▸ **REQUIRED WORK**:
Find the line in the entries below that contains "All activity is". Repeat it exactly, and every line after it through the line that contains "The firmware always".

Collection entries

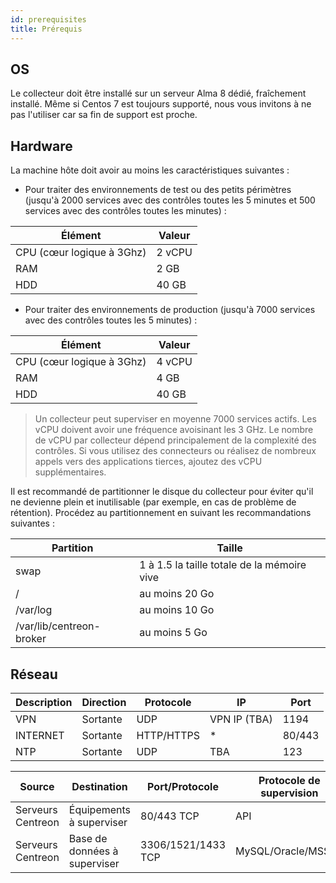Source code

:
 ```yaml
---
id: prerequisites
title: Prérequis
---
```


## OS

Le collecteur doit être installé sur un serveur Alma 8 dédié, fraîchement installé. Même si Centos 7 est toujours supporté, nous vous invitons à ne pas l'utiliser car sa fin de support est proche.

## Hardware

La machine hôte doit avoir au moins les caractéristiques suivantes :

* Pour traiter des environnements de test ou des petits périmètres (jusqu'à 2000 services avec des contrôles toutes les 5 minutes et 500 services avec des contrôles toutes les minutes) :

| Élément                     | Valeur    |
| ----------------------------| --------- |
| CPU  (cœur logique à 3Ghz)  | 2 vCPU    |
| RAM                         | 2 GB      |
| HDD                         | 40 GB     |

* Pour traiter des environnements de production (jusqu'à 7000 services avec des contrôles toutes les 5 minutes) :

| Élément                     | Valeur    |
| ----------------------------| --------- |
| CPU  (cœur logique à 3Ghz)  | 4 vCPU    |
| RAM                         | 4 GB      |
| HDD                         | 40 GB     |

> Un collecteur peut superviser en moyenne 7000 services actifs. Les vCPU doivent avoir une fréquence avoisinant les 3 GHz.
> Le nombre de vCPU par collecteur dépend principalement de la complexité des contrôles. Si vous utilisez des connecteurs
> ou réalisez de nombreux appels vers des applications tierces, ajoutez des vCPU supplémentaires.

Il est recommandé de partitionner le disque du collecteur pour éviter qu'il ne devienne plein et inutilisable (par exemple, en cas de problème de rétention).
Procédez au partitionnement en suivant les recommandations suivantes :

| Partition                  | Taille                                                                                                     |
|----------------------------|------------------------------------------------------------------------------------------------------------|
| swap                       | 1 à 1.5 la taille totale de la mémoire vive                                                                |
| /                          | au moins 20 Go                                                                                             |
| /var/log                   | au moins 10 Go                                                                                             |
| /var/lib/centreon-broker   | au moins 5 Go                                                                                              |

## Réseau

| Description | Direction | Protocole  | IP           | Port   |
| ----------- | --------- | ---------- | ------------ | ------ |
| VPN         | Sortante  | UDP        | VPN IP (TBA) | 1194   |
| INTERNET    | Sortante  | HTTP/HTTPS | *            | 80/443 |
| NTP         | Sortante  | UDP        | TBA          | 123    |

| Source             | Destination                  | Port/Protocole     | Protocole de supervision   |
| ------------------ | ---------------------------- | ------------------ | -------------------------- |
| Serveurs Centreon  | Équipements à superviser     | 80/443 TCP         | API                        |
| Serveurs Centreon  | Base de données à superviser | 3306/1521/1433 TCP | MySQL/Oracle/MSSQL         |

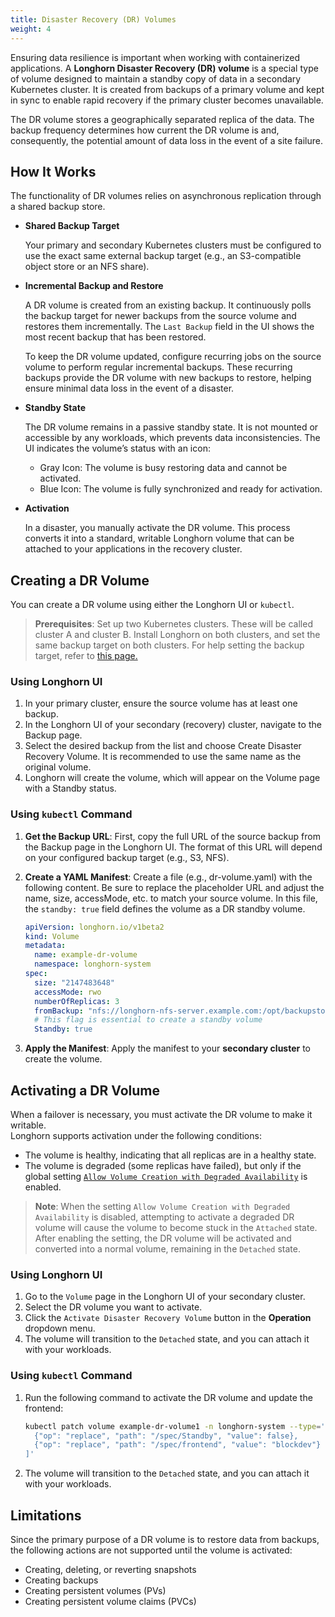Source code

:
 ```yaml
---
title: Disaster Recovery (DR) Volumes
weight: 4
---
```


Ensuring data resilience is important when working with containerized applications.
A **Longhorn Disaster Recovery (DR) volume** is a special type of volume designed to maintain a standby copy of data in a secondary Kubernetes cluster. It is created from backups of a primary volume and kept in sync to enable rapid recovery if the primary cluster becomes unavailable.

The DR volume stores a geographically separated replica of the data. The backup frequency determines how current the DR volume is and, consequently, the potential amount of data loss in the event of a site failure.

## How It Works

The functionality of DR volumes relies on asynchronous replication through a shared backup store.

- **Shared Backup Target**

    Your primary and secondary Kubernetes clusters must be configured to use the exact same external backup target (e.g., an S3-compatible object store or an NFS share).

- **Incremental Backup and Restore**

    A DR volume is created from an existing backup. It continuously polls the backup target for newer backups from the source volume and restores them incrementally. The `Last Backup` field in the UI shows the most recent backup that has been restored.

    To keep the DR volume updated, configure recurring jobs on the source volume to perform regular incremental backups. These recurring backups provide the DR volume with new backups to restore, helping ensure minimal data loss in the event of a disaster.

- **Standby State**

    The DR volume remains in a passive standby state. It is not mounted or accessible by any workloads, which prevents data inconsistencies. The UI indicates the volume’s status with an icon:

    - Gray Icon: The volume is busy restoring data and cannot be activated.
    - Blue Icon: The volume is fully synchronized and ready for activation.

- **Activation**

    In a disaster, you manually activate the DR volume. This process converts it into a standard, writable Longhorn volume that can be attached to your applications in the recovery cluster.

## Creating a DR Volume

You can create a DR volume using either the Longhorn UI or `kubectl`.

> **Prerequisites**: Set up two Kubernetes clusters. These will be called cluster A and cluster B. Install Longhorn on both clusters, and set the same backup target on both clusters. For help setting the backup target, refer to [this page.](../backup-and-restore/set-backup-target)

### Using Longhorn UI

1. In your primary cluster, ensure the source volume has at least one backup.
2. In the Longhorn UI of your secondary (recovery) cluster, navigate to the Backup page.
3. Select the desired backup from the list and choose Create Disaster Recovery Volume. It is recommended to use the same name as the original volume.
4. Longhorn will create the volume, which will appear on the Volume page with a Standby status.

### Using `kubectl` Command

1. **Get the Backup URL**: First, copy the full URL of the source backup from the Backup page in the Longhorn UI. The format of this URL will depend on your configured backup target (e.g., S3, NFS).

2. **Create a YAML Manifest**: Create a file (e.g., dr-volume.yaml) with the following content. Be sure to replace the placeholder URL and adjust the name, size, accessMode, etc. to match your source volume. In this file, the `standby: true` field defines the volume as a DR standby volume.

    ```yaml
    apiVersion: longhorn.io/v1beta2
    kind: Volume
    metadata:
      name: example-dr-volume
      namespace: longhorn-system
    spec:
      size: "2147483648"
      accessMode: rwo
      numberOfReplicas: 3
      fromBackup: "nfs://longhorn-nfs-server.example.com:/opt/backupstore?backup=backup-b69a1249e97f4a27&volume=pvc-33509786-92d7-427c-9b5a-b6d61d56b063"
      # This flag is essential to create a standby volume
      Standby: true
    ```

3. **Apply the Manifest**: Apply the manifest to your **secondary cluster** to create the volume.

## Activating a DR Volume

When a failover is necessary, you must activate the DR volume to make it writable.  
Longhorn supports activation under the following conditions:

- The volume is healthy, indicating that all replicas are in a healthy state.
- The volume is degraded (some replicas have failed), but only if the global setting [`Allow Volume Creation with Degraded Availability`](../../references/settings/#allow-volume-creation-with-degraded-availability) is enabled.

> **Note**: When the setting `Allow Volume Creation with Degraded Availability` is disabled, attempting to activate a degraded DR volume will cause the volume to become stuck in the `Attached` state.  
> After enabling the setting, the DR volume will be activated and converted into a normal volume, remaining in the `Detached` state.

### Using Longhorn UI

1. Go to the `Volume` page in the Longhorn UI of your secondary cluster.
2. Select the DR volume you want to activate.
3. Click the `Activate Disaster Recovery Volume` button in the **Operation** dropdown menu.
4. The volume will transition to the `Detached` state, and you can attach it with your workloads.

### Using `kubectl` Command

1. Run the following command to activate the DR volume and update the frontend:

    ```bash
    kubectl patch volume example-dr-volume1 -n longhorn-system --type='json' -p='[
      {"op": "replace", "path": "/spec/Standby", "value": false},
      {"op": "replace", "path": "/spec/frontend", "value": "blockdev"}
    ]'
    ```

2. The volume will transition to the `Detached` state, and you can attach it with your workloads.

## Limitations

Since the primary purpose of a DR volume is to restore data from backups, the following actions are not supported until the volume is activated:

- Creating, deleting, or reverting snapshots
- Creating backups
- Creating persistent volumes (PVs)
- Creating persistent volume claims (PVCs)
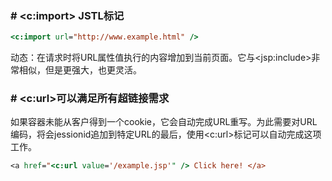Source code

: ### # \<c:import> JSTL标记

```jsp
<c:import url="http://www.example.html" />
```

动态：在请求时将URL属性值执行的内容增加到当前页面。它与\<jsp:include>非常相似，但是更强大，也更灵活。

### # \<c:url>可以满足所有超链接需求

如果容器未能从客户得到一个cookie，它会自动完成URL重写。为此需要对URL编码，将会jessionid追加到特定URL的最后，使用\<c:url>标记可以自动完成这项工作。

```jsp
<a href="<c:url value='/example.jsp'" /> Click here! </a>
```

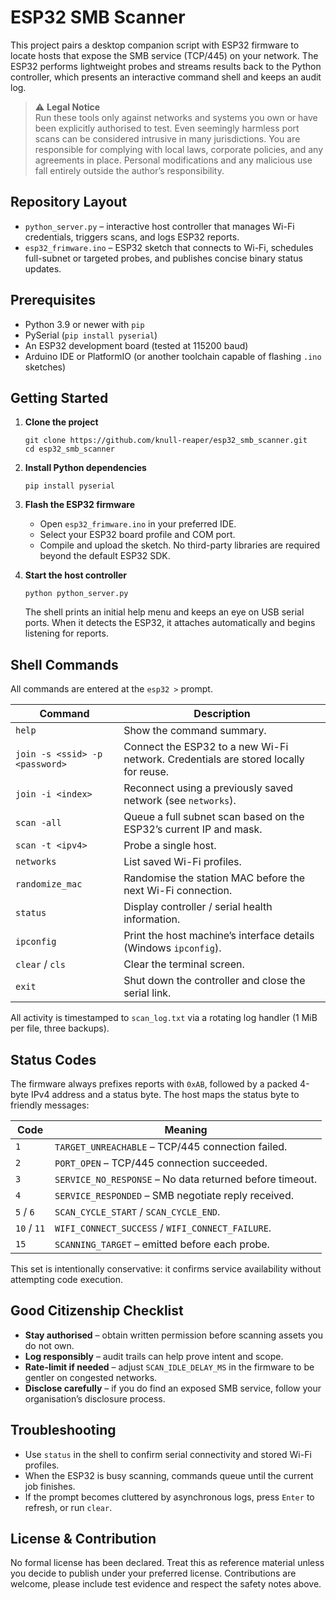 # ESP32 SMB Scanner

This project pairs a desktop companion script with ESP32 firmware to locate hosts that expose the SMB service (TCP/445) on your network. The ESP32 performs lightweight probes and streams results back to the Python controller, which presents an interactive command shell and keeps an audit log.

> ⚠️ **Legal Notice**  
> Run these tools only against networks and systems you own or have been explicitly authorised to test. Even seemingly harmless port scans can be considered intrusive in many jurisdictions. You are responsible for complying with local laws, corporate policies, and any agreements in place. Personal modifications and any malicious use fall entirely outside the author’s responsibility.

## Repository Layout

- `python_server.py` – interactive host controller that manages Wi-Fi credentials, triggers scans, and logs ESP32 reports.
- `esp32_frimware.ino` – ESP32 sketch that connects to Wi-Fi, schedules full-subnet or targeted probes, and publishes concise binary status updates.

## Prerequisites

- Python 3.9 or newer with `pip`
- PySerial (`pip install pyserial`)
- An ESP32 development board (tested at 115200 baud)
- Arduino IDE or PlatformIO (or another toolchain capable of flashing `.ino` sketches)

## Getting Started

1. **Clone the project**

   ```shell
   git clone https://github.com/knull-reaper/esp32_smb_scanner.git
   cd esp32_smb_scanner
   ```

2. **Install Python dependencies**

   ```shell
   pip install pyserial
   ```

3. **Flash the ESP32 firmware**

   - Open `esp32_frimware.ino` in your preferred IDE.
   - Select your ESP32 board profile and COM port.
   - Compile and upload the sketch. No third-party libraries are required beyond the default ESP32 SDK.

4. **Start the host controller**
   ```shell
   python python_server.py
   ```
   The shell prints an initial help menu and keeps an eye on USB serial ports. When it detects the ESP32, it attaches automatically and begins listening for reports.

## Shell Commands

All commands are entered at the `esp32 >` prompt.

| Command                        | Description                                                                         |
| ------------------------------ | ----------------------------------------------------------------------------------- |
| `help`                         | Show the command summary.                                                           |
| `join -s <ssid> -p <password>` | Connect the ESP32 to a new Wi-Fi network. Credentials are stored locally for reuse. |
| `join -i <index>`              | Reconnect using a previously saved network (see `networks`).                        |
| `scan -all`                    | Queue a full subnet scan based on the ESP32’s current IP and mask.                  |
| `scan -t <ipv4>`               | Probe a single host.                                                                |
| `networks`                     | List saved Wi-Fi profiles.                                                          |
| `randomize_mac`                | Randomise the station MAC before the next Wi-Fi connection.                         |
| `status`                       | Display controller / serial health information.                                     |
| `ipconfig`                     | Print the host machine’s interface details (Windows `ipconfig`).                    |
| `clear` / `cls`                | Clear the terminal screen.                                                          |
| `exit`                         | Shut down the controller and close the serial link.                                 |

All activity is timestamped to `scan_log.txt` via a rotating log handler (1 MiB per file, three backups).

## Status Codes

The firmware always prefixes reports with `0xAB`, followed by a packed 4-byte IPv4 address and a status byte. The host maps the status byte to friendly messages:

| Code        | Meaning                                                  |
| ----------- | -------------------------------------------------------- |
| `1`         | `TARGET_UNREACHABLE` – TCP/445 connection failed.        |
| `2`         | `PORT_OPEN` – TCP/445 connection succeeded.              |
| `3`         | `SERVICE_NO_RESPONSE` – No data returned before timeout. |
| `4`         | `SERVICE_RESPONDED` – SMB negotiate reply received.      |
| `5` / `6`   | `SCAN_CYCLE_START` / `SCAN_CYCLE_END`.                   |
| `10` / `11` | `WIFI_CONNECT_SUCCESS` / `WIFI_CONNECT_FAILURE`.         |
| `15`        | `SCANNING_TARGET` – emitted before each probe.           |

This set is intentionally conservative: it confirms service availability without attempting code execution.

## Good Citizenship Checklist

- **Stay authorised** – obtain written permission before scanning assets you do not own.
- **Log responsibly** – audit trails can help prove intent and scope.
- **Rate-limit if needed** – adjust `SCAN_IDLE_DELAY_MS` in the firmware to be gentler on congested networks.
- **Disclose carefully** – if you do find an exposed SMB service, follow your organisation’s disclosure process.

## Troubleshooting

- Use `status` in the shell to confirm serial connectivity and stored Wi-Fi profiles.
- When the ESP32 is busy scanning, commands queue until the current job finishes.
- If the prompt becomes cluttered by asynchronous logs, press `Enter` to refresh, or run `clear`.

## License & Contribution

No formal license has been declared. Treat this as reference material unless you decide to publish under your preferred license. Contributions are welcome, please include test evidence and respect the safety notes above.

▸ **THE ANSWER**:
All activity is timestamped to `scan_log.txt` via a rotating log handler (1 MiB per file, three backups).

## Status Codes

The firmware always prefixes reports with `0xAB`, followed by a packed 4-byte IPv4 address and a status byte. The host maps the status byte to friendly messages:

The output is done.